*** Block opens ***

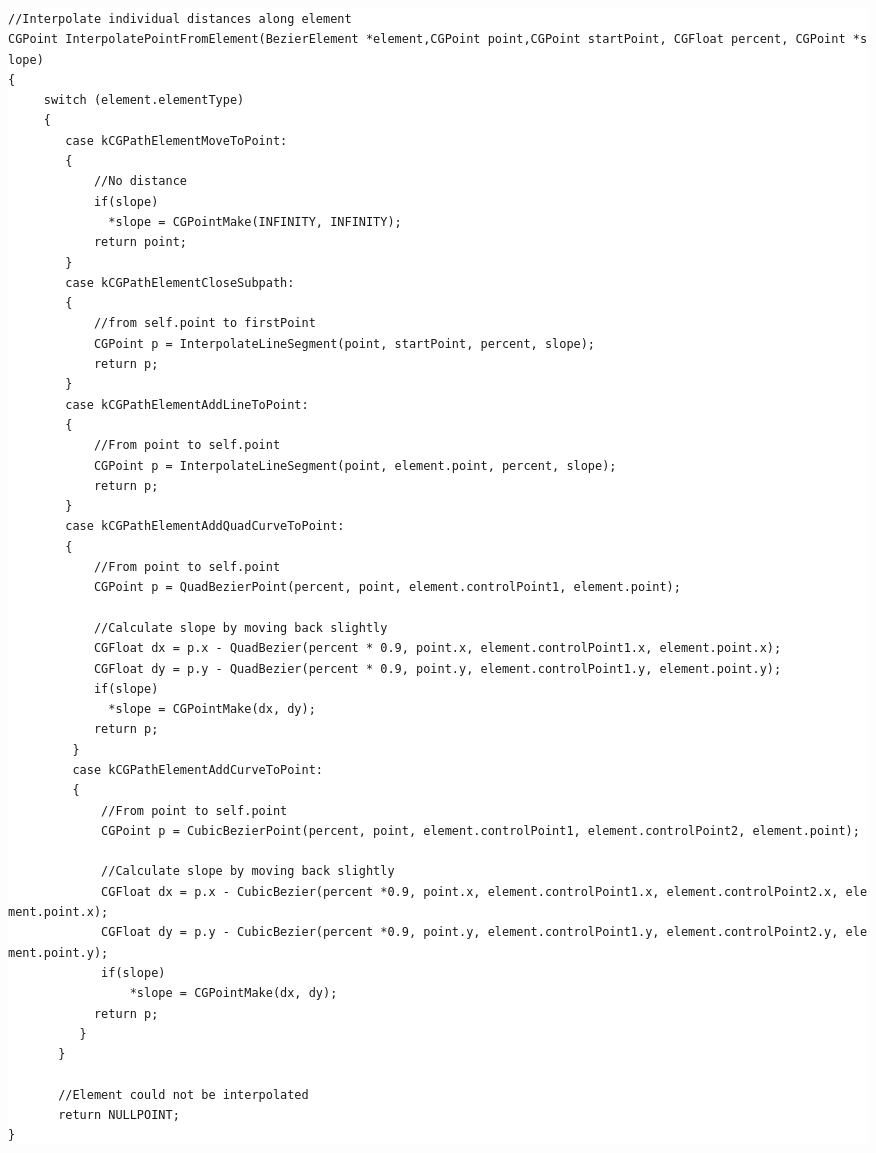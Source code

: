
 ```
//Interpolate individual distances along element 
CGPoint InterpolatePointFromElement(BezierElement *element,CGPoint point,CGPoint startPoint, CGFloat percent, CGPoint *slope)
{
     switch (element.elementType)
     {
        case kCGPathElementMoveToPoint:
        {
            //No distance
            if(slope)
              *slope = CGPointMake(INFINITY, INFINITY);
            return point;
        }
        case kCGPathElementCloseSubpath:
        {
            //from self.point to firstPoint
            CGPoint p = InterpolateLineSegment(point, startPoint, percent, slope);
            return p;
        }
        case kCGPathElementAddLineToPoint:
        {
            //From point to self.point
            CGPoint p = InterpolateLineSegment(point, element.point, percent, slope);
            return p;
        }
        case kCGPathElementAddQuadCurveToPoint:
        {
            //From point to self.point
            CGPoint p = QuadBezierPoint(percent, point, element.controlPoint1, element.point);
            
            //Calculate slope by moving back slightly
            CGFloat dx = p.x - QuadBezier(percent * 0.9, point.x, element.controlPoint1.x, element.point.x);
            CGFloat dy = p.y - QuadBezier(percent * 0.9, point.y, element.controlPoint1.y, element.point.y);
            if(slope)
              *slope = CGPointMake(dx, dy);
            return p;
         }
         case kCGPathElementAddCurveToPoint:
         {
             //From point to self.point
             CGPoint p = CubicBezierPoint(percent, point, element.controlPoint1, element.controlPoint2, element.point);
             
             //Calculate slope by moving back slightly
             CGFloat dx = p.x - CubicBezier(percent *0.9, point.x, element.controlPoint1.x, element.controlPoint2.x, element.point.x);
             CGFloat dy = p.y - CubicBezier(percent *0.9, point.y, element.controlPoint1.y, element.controlPoint2.y, element.point.y);
             if(slope)
                 *slope = CGPointMake(dx, dy);
            return p;
          }
       }
       
       //Element could not be interpolated
       return NULLPOINT;
}
```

*** Block closes ***

If a line in the records above holds the string "startPoint", copy it out.

• _Result of this exercise_:
CGPoint InterpolatePointFromElement(BezierElement *element,CGPoint point,CGPoint startPoint, CGFloat percent, CGPoint *slope)
            CGPoint p = InterpolateLineSegment(point, startPoint, percent, slope);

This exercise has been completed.